Researchers analysed ribonucleic acid (RNA) sequences in a dataset called the Genotype-Tissue Expression (GTEx) Project, looking for people who carried both Neanderthal and modern human versions of any given gene, one version from each parent.

For each such gene, the study then compared expression of the two alleles head-to-head in 52 different tissues.

"We find that for about 25 per cent of all those sites that we tested, we can detect a difference in expression between the Neanderthal allele and the modern human allele," said Rajiv McCoy, postdoctoral researcher at University of Washington.

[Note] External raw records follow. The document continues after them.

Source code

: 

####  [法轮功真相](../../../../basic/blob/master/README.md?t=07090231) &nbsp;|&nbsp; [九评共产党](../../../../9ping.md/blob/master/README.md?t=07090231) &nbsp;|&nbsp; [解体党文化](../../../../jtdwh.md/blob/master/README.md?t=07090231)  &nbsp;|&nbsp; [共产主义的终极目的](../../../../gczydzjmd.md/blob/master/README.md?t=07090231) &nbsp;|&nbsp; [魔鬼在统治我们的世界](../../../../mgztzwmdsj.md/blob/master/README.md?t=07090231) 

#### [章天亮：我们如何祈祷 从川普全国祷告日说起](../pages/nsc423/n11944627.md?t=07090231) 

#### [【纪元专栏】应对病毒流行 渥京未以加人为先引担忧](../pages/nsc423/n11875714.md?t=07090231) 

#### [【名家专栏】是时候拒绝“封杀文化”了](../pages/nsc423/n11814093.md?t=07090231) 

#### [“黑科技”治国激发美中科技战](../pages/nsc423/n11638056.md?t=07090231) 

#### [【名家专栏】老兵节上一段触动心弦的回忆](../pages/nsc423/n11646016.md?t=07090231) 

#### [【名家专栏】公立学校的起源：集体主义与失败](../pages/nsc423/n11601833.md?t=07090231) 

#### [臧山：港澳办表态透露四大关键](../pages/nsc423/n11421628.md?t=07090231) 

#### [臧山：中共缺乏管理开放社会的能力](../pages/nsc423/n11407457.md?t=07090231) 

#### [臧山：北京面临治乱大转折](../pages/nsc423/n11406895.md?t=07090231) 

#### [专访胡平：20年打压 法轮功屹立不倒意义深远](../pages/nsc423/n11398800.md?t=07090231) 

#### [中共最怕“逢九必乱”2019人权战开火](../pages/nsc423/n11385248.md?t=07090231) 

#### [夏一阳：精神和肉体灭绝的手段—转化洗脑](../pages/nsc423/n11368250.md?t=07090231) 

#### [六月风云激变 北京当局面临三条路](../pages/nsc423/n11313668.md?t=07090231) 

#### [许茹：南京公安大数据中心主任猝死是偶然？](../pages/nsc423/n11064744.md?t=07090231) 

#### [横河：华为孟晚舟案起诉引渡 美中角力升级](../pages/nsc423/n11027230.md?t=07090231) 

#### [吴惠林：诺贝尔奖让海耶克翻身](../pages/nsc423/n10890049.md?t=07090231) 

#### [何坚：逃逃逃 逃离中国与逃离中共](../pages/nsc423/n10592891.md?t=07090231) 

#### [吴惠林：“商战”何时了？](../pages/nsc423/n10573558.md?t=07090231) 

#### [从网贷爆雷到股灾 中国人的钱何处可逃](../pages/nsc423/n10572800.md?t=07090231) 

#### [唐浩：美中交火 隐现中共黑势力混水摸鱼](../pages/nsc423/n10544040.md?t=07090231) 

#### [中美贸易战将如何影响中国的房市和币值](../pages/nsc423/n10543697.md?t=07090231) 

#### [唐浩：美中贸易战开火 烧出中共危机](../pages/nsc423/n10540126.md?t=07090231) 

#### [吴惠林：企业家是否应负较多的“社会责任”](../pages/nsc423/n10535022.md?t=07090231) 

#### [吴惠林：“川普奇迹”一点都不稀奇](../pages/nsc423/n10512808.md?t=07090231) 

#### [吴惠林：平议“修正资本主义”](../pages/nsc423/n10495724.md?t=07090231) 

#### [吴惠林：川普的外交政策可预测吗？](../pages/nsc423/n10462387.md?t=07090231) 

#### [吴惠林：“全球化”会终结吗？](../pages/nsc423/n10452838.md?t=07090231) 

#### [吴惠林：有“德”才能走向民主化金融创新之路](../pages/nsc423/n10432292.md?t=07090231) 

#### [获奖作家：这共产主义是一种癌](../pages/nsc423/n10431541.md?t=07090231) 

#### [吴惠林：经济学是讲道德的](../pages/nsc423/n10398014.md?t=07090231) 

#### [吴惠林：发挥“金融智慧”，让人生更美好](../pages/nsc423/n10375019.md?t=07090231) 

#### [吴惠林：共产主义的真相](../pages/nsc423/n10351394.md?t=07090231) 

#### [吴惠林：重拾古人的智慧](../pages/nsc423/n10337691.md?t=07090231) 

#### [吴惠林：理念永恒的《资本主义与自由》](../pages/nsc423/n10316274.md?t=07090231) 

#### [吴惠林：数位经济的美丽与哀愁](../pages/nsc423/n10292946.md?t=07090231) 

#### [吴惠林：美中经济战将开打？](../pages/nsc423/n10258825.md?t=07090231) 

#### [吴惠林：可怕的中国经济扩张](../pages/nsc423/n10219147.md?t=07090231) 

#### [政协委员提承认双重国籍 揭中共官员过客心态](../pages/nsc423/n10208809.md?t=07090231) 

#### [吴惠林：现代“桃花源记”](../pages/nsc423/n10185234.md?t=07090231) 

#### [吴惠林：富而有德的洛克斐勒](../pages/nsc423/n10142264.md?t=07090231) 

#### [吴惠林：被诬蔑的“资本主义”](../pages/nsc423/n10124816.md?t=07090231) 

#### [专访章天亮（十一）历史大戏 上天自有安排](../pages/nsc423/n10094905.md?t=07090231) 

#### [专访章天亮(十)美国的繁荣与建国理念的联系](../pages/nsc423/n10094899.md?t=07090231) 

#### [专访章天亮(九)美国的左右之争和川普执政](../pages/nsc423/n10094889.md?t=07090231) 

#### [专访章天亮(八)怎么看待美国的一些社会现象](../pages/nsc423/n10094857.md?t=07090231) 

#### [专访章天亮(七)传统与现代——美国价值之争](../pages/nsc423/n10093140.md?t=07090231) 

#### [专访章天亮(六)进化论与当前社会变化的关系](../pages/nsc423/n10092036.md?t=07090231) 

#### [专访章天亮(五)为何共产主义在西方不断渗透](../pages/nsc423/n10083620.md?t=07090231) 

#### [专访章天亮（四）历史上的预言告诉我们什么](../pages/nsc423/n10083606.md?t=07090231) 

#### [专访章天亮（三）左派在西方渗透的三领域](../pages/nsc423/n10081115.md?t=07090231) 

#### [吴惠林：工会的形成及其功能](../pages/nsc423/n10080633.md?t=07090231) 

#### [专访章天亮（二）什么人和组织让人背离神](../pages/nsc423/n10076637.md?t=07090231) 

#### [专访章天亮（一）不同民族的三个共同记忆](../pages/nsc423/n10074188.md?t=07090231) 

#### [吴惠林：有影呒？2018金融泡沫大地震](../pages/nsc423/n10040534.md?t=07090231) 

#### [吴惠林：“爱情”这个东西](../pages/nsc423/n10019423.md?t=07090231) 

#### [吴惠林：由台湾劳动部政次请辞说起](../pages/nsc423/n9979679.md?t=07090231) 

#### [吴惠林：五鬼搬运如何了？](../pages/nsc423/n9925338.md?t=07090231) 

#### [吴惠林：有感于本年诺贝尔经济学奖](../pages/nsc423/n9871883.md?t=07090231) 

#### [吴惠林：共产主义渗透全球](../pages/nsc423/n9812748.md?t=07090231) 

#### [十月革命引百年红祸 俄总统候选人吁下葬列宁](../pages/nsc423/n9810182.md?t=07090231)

Expression of Neanderthal alleles tended to be especially low in the brain and the testes, suggesting that those tissues may have experienced more rapid evolution since we diverged from Neanderthals about 700,000 years ago.

"We can infer that maybe the greatest differences in gene regulation exist in the brain and testes between modern humans and Neanderthals," Akey said.

One example uncovered by the study was a Neanderthal allele of a gene called ADAMTSL3 that decreases risk of schizophrenia, while also influencing height.

"Previous work by others had already suggested that this allele affects alternative splicing. Our results support this molecular model, while also revealing that the causal mutation was inherited from Neanderthals," McCoy said.